As for that false sense of security, that only works in the specific case of the attackers both evading your other defenses, but also being willing to check every door after achievinv their main objectives. Rigging the braincase controller as a sort of deadman switch to the nukes, next to additional wires and triggers at the other vital systems works for every type of boarding event. It would also make the mission almost unwinnable, but that's not really an issue from an in-game standpoint.
Well, fair enough on the nuke setup.
Nevertheless, it was probably in the UWM's interest to preserve the ship if possible - so if someone gets to the computer, they don't wire the door so that maybe the robots get the looterpirates if they're not fast enough and the ship keeps recording observations when the people are killed and their corpses mopped up, if the computer can be bothered. And maybe they didn't count on somebody being quick (and synthfleshed) enough to just rip the braincase out of the computer before it could set off the self-destruct signal in the event of robot failure. They'd prolly try to hack it first, the rationale would go, and if robots get disabled or it looks like it's otherwise working, well, nuking time.
And the arsenal is probably a high-value spot, somewhere that looterpirates might be very interested in (as they would be in every room, being looterpirates - the Haebi, meanwhile, would spill into the arsenal eventually anyway), so it makes sense to tripwire that.
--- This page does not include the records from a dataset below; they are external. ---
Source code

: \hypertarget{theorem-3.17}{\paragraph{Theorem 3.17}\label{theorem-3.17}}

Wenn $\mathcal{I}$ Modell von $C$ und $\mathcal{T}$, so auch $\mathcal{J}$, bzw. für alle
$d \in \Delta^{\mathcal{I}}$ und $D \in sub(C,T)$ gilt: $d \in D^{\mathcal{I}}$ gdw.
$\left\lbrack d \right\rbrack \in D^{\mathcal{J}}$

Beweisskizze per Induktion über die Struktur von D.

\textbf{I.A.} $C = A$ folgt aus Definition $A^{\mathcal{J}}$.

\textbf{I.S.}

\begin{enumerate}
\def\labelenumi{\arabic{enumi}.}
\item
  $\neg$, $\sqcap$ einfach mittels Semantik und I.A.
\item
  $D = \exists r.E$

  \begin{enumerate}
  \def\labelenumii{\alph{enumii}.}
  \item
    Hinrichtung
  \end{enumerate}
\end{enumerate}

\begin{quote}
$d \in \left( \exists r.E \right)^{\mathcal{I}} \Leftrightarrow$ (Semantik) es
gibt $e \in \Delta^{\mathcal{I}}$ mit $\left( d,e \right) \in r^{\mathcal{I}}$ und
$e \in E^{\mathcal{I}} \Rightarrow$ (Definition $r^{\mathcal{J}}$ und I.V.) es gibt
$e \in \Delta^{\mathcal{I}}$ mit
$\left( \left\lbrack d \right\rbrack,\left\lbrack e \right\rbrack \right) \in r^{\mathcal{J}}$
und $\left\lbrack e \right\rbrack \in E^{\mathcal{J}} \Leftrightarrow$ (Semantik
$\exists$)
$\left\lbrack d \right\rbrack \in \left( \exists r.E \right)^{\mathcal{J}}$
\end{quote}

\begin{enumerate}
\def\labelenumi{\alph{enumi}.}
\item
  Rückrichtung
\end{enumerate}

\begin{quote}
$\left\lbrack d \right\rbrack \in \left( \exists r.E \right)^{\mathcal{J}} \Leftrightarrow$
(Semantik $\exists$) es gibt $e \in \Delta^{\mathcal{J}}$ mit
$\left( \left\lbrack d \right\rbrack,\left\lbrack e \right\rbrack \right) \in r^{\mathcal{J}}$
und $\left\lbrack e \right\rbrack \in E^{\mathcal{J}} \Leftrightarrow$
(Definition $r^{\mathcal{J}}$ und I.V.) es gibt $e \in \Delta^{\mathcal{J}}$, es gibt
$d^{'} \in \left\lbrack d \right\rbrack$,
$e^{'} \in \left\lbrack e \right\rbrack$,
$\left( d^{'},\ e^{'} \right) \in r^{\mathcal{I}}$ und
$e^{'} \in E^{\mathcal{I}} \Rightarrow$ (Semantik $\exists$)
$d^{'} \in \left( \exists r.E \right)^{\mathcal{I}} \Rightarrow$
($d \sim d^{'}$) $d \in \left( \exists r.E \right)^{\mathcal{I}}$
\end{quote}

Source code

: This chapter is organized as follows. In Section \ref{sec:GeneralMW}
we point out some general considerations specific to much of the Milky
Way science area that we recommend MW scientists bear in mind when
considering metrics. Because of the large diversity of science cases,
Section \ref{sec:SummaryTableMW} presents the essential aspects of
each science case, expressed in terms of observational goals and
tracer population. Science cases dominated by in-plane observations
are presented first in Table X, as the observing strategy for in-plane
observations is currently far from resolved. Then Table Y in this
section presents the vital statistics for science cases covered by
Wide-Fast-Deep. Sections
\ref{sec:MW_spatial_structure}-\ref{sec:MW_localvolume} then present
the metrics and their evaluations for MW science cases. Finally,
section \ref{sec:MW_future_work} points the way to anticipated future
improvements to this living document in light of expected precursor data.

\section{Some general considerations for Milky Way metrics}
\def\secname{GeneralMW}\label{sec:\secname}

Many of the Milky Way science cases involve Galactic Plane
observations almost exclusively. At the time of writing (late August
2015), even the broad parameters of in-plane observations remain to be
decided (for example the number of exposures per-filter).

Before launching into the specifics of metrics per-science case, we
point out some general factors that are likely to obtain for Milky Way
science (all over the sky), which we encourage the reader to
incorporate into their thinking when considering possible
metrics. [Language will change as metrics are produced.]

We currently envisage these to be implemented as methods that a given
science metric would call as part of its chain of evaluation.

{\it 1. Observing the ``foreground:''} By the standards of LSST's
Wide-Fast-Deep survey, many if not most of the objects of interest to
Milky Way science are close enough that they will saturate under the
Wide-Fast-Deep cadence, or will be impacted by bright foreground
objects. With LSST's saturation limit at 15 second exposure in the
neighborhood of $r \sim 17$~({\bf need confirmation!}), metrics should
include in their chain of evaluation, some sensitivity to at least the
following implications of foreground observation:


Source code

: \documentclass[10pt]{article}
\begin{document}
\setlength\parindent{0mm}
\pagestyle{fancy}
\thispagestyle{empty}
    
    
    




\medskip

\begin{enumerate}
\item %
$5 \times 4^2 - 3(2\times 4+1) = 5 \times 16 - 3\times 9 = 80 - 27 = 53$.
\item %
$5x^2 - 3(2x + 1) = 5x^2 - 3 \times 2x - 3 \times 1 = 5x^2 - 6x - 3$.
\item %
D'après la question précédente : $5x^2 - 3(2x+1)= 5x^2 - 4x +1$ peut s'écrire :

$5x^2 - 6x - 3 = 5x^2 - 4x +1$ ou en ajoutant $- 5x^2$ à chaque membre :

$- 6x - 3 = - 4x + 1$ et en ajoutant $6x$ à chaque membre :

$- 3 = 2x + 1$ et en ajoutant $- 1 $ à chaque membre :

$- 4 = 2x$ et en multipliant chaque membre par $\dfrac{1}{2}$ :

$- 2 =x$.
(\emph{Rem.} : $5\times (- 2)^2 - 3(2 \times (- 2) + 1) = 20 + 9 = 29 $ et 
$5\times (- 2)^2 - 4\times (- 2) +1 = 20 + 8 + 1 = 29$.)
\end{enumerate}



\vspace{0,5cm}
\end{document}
Nukes are reasonably valuable as far as I'm aware.
No need. You just set the nukes to explode if the computer stops giving a "hey I'm alive and kicking" signal for more than a couple seconds/minutes. That way, it'd be impossible to ever disable the robots without the ship self destructing. Then the only way to win is to hack the computer into thinking all is well, while keeping up the facade it might still come out on top while you are hacking (to prevent manual self destruct). A much more watertight system than tripping some random doors not even leading to truly vital areas.